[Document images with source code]
====

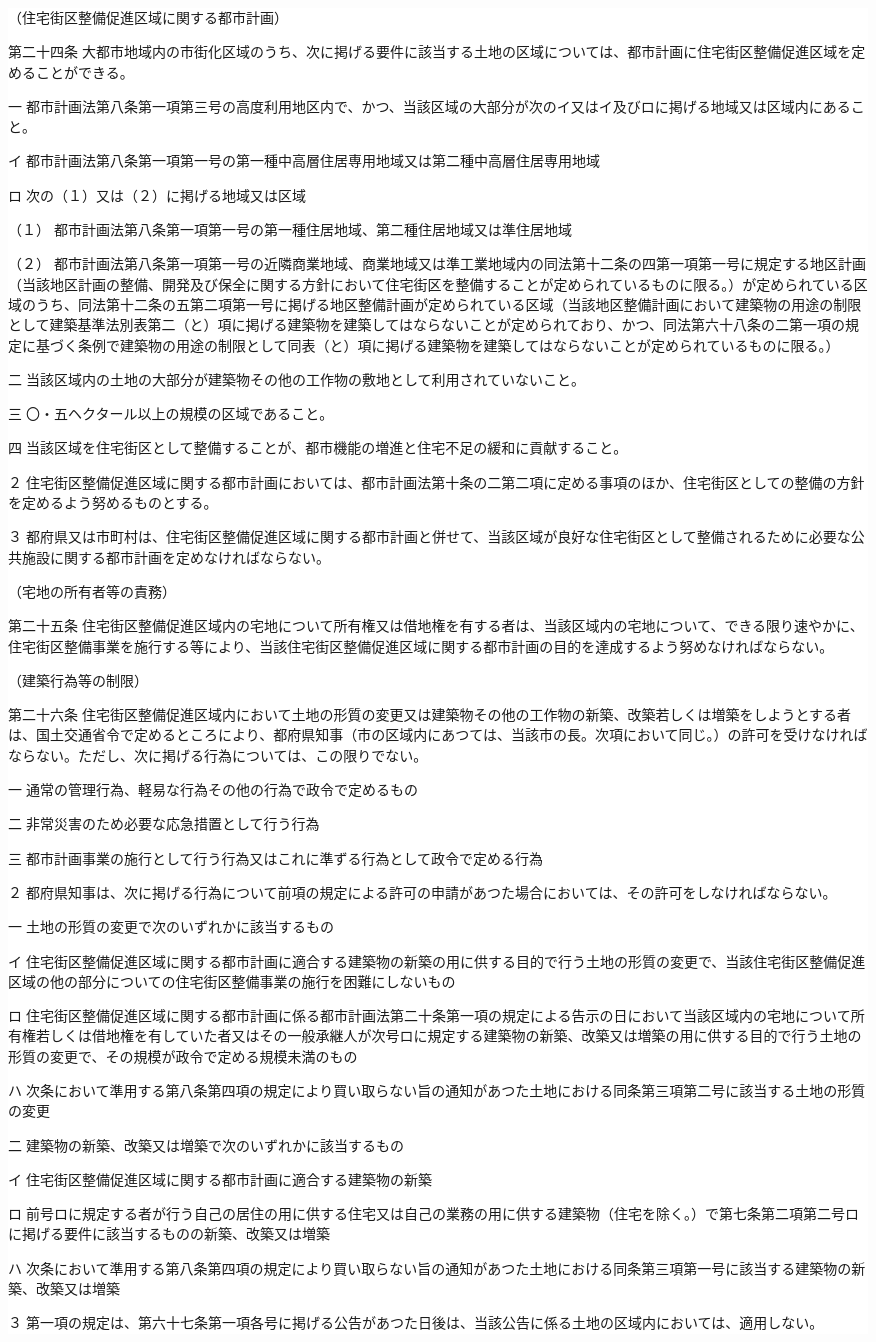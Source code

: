 （住宅街区整備促進区域に関する都市計画）

第二十四条 大都市地域内の市街化区域のうち、次に掲げる要件に該当する土地の区域については、都市計画に住宅街区整備促進区域を定めることができる。

一 都市計画法第八条第一項第三号の高度利用地区内で、かつ、当該区域の大部分が次のイ又はイ及びロに掲げる地域又は区域内にあること。

イ 都市計画法第八条第一項第一号の第一種中高層住居専用地域又は第二種中高層住居専用地域

ロ 次の（１）又は（２）に掲げる地域又は区域

（１） 都市計画法第八条第一項第一号の第一種住居地域、第二種住居地域又は準住居地域

（２） 都市計画法第八条第一項第一号の近隣商業地域、商業地域又は準工業地域内の同法第十二条の四第一項第一号に規定する地区計画（当該地区計画の整備、開発及び保全に関する方針において住宅街区を整備することが定められているものに限る。）が定められている区域のうち、同法第十二条の五第二項第一号に掲げる地区整備計画が定められている区域（当該地区整備計画において建築物の用途の制限として建築基準法別表第二（と）項に掲げる建築物を建築してはならないことが定められており、かつ、同法第六十八条の二第一項の規定に基づく条例で建築物の用途の制限として同表（と）項に掲げる建築物を建築してはならないことが定められているものに限る。）

二 当該区域内の土地の大部分が建築物その他の工作物の敷地として利用されていないこと。

三 〇・五ヘクタール以上の規模の区域であること。

四 当該区域を住宅街区として整備することが、都市機能の増進と住宅不足の緩和に貢献すること。

２ 住宅街区整備促進区域に関する都市計画においては、都市計画法第十条の二第二項に定める事項のほか、住宅街区としての整備の方針を定めるよう努めるものとする。

３ 都府県又は市町村は、住宅街区整備促進区域に関する都市計画と併せて、当該区域が良好な住宅街区として整備されるために必要な公共施設に関する都市計画を定めなければならない。

（宅地の所有者等の責務）

第二十五条 住宅街区整備促進区域内の宅地について所有権又は借地権を有する者は、当該区域内の宅地について、できる限り速やかに、住宅街区整備事業を施行する等により、当該住宅街区整備促進区域に関する都市計画の目的を達成するよう努めなければならない。

（建築行為等の制限）

第二十六条 住宅街区整備促進区域内において土地の形質の変更又は建築物その他の工作物の新築、改築若しくは増築をしようとする者は、国土交通省令で定めるところにより、都府県知事（市の区域内にあつては、当該市の長。次項において同じ。）の許可を受けなければならない。ただし、次に掲げる行為については、この限りでない。

一 通常の管理行為、軽易な行為その他の行為で政令で定めるもの

二 非常災害のため必要な応急措置として行う行為

三 都市計画事業の施行として行う行為又はこれに準ずる行為として政令で定める行為

２ 都府県知事は、次に掲げる行為について前項の規定による許可の申請があつた場合においては、その許可をしなければならない。

一 土地の形質の変更で次のいずれかに該当するもの

イ 住宅街区整備促進区域に関する都市計画に適合する建築物の新築の用に供する目的で行う土地の形質の変更で、当該住宅街区整備促進区域の他の部分についての住宅街区整備事業の施行を困難にしないもの

ロ 住宅街区整備促進区域に関する都市計画に係る都市計画法第二十条第一項の規定による告示の日において当該区域内の宅地について所有権若しくは借地権を有していた者又はその一般承継人が次号ロに規定する建築物の新築、改築又は増築の用に供する目的で行う土地の形質の変更で、その規模が政令で定める規模未満のもの

ハ 次条において準用する第八条第四項の規定により買い取らない旨の通知があつた土地における同条第三項第二号に該当する土地の形質の変更

二 建築物の新築、改築又は増築で次のいずれかに該当するもの

イ 住宅街区整備促進区域に関する都市計画に適合する建築物の新築

ロ 前号ロに規定する者が行う自己の居住の用に供する住宅又は自己の業務の用に供する建築物（住宅を除く。）で第七条第二項第二号ロに掲げる要件に該当するものの新築、改築又は増築

ハ 次条において準用する第八条第四項の規定により買い取らない旨の通知があつた土地における同条第三項第一号に該当する建築物の新築、改築又は増築

３ 第一項の規定は、第六十七条第一項各号に掲げる公告があつた日後は、当該公告に係る土地の区域内においては、適用しない。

====

Retype the data shown above exactly, excluding any picture it contains.

Source code

: （住宅街区整備促進区域に関する都市計画）

第二十四条 大都市地域内の市街化区域のうち、次に掲げる要件に該当する土地の区域については、都市計画に住宅街区整備促進区域を定めることができる。

一 都市計画法第八条第一項第三号の高度利用地区内で、かつ、当該区域の大部分が次のイ又はイ及びロに掲げる地域又は区域内にあること。

イ 都市計画法第八条第一項第一号の第一種中高層住居専用地域又は第二種中高層住居専用地域

ロ 次の（１）又は（２）に掲げる地域又は区域

（１） 都市計画法第八条第一項第一号の第一種住居地域、第二種住居地域又は準住居地域

（２） 都市計画法第八条第一項第一号の近隣商業地域、商業地域又は準工業地域内の同法第十二条の四第一項第一号に規定する地区計画（当該地区計画の整備、開発及び保全に関する方針において住宅街区を整備することが定められているものに限る。）が定められている区域のうち、同法第十二条の五第二項第一号に掲げる地区整備計画が定められている区域（当該地区整備計画において建築物の用途の制限として建築基準法別表第二（と）項に掲げる建築物を建築してはならないことが定められており、かつ、同法第六十八条の二第一項の規定に基づく条例で建築物の用途の制限として同表（と）項に掲げる建築物を建築してはならないことが定められているものに限る。）

二 当該区域内の土地の大部分が建築物その他の工作物の敷地として利用されていないこと。

三 〇・五ヘクタール以上の規模の区域であること。

四 当該区域を住宅街区として整備することが、都市機能の増進と住宅不足の緩和に貢献すること。

２ 住宅街区整備促進区域に関する都市計画においては、都市計画法第十条の二第二項に定める事項のほか、住宅街区としての整備の方針を定めるよう努めるものとする。

３ 都府県又は市町村は、住宅街区整備促進区域に関する都市計画と併せて、当該区域が良好な住宅街区として整備されるために必要な公共施設に関する都市計画を定めなければならない。

（宅地の所有者等の責務）

第二十五条 住宅街区整備促進区域内の宅地について所有権又は借地権を有する者は、当該区域内の宅地について、できる限り速やかに、住宅街区整備事業を施行する等により、当該住宅街区整備促進区域に関する都市計画の目的を達成するよう努めなければならない。

（建築行為等の制限）

第二十六条 住宅街区整備促進区域内において土地の形質の変更又は建築物その他の工作物の新築、改築若しくは増築をしようとする者は、国土交通省令で定めるところにより、都府県知事（市の区域内にあつては、当該市の長。次項において同じ。）の許可を受けなければならない。ただし、次に掲げる行為については、この限りでない。

一 通常の管理行為、軽易な行為その他の行為で政令で定めるもの

二 非常災害のため必要な応急措置として行う行為

三 都市計画事業の施行として行う行為又はこれに準ずる行為として政令で定める行為

２ 都府県知事は、次に掲げる行為について前項の規定による許可の申請があつた場合においては、その許可をしなければならない。

一 土地の形質の変更で次のいずれかに該当するもの

イ 住宅街区整備促進区域に関する都市計画に適合する建築物の新築の用に供する目的で行う土地の形質の変更で、当該住宅街区整備促進区域の他の部分についての住宅街区整備事業の施行を困難にしないもの

ロ 住宅街区整備促進区域に関する都市計画に係る都市計画法第二十条第一項の規定による告示の日において当該区域内の宅地について所有権若しくは借地権を有していた者又はその一般承継人が次号ロに規定する建築物の新築、改築又は増築の用に供する目的で行う土地の形質の変更で、その規模が政令で定める規模未満のもの

ハ 次条において準用する第八条第四項の規定により買い取らない旨の通知があつた土地における同条第三項第二号に該当する土地の形質の変更

二 建築物の新築、改築又は増築で次のいずれかに該当するもの

イ 住宅街区整備促進区域に関する都市計画に適合する建築物の新築

ロ 前号ロに規定する者が行う自己の居住の用に供する住宅又は自己の業務の用に供する建築物（住宅を除く。）で第七条第二項第二号ロに掲げる要件に該当するものの新築、改築又は増築

ハ 次条において準用する第八条第四項の規定により買い取らない旨の通知があつた土地における同条第三項第一号に該当する建築物の新築、改築又は増築

３ 第一項の規定は、第六十七条第一項各号に掲げる公告があつた日後は、当該公告に係る土地の区域内においては、適用しない。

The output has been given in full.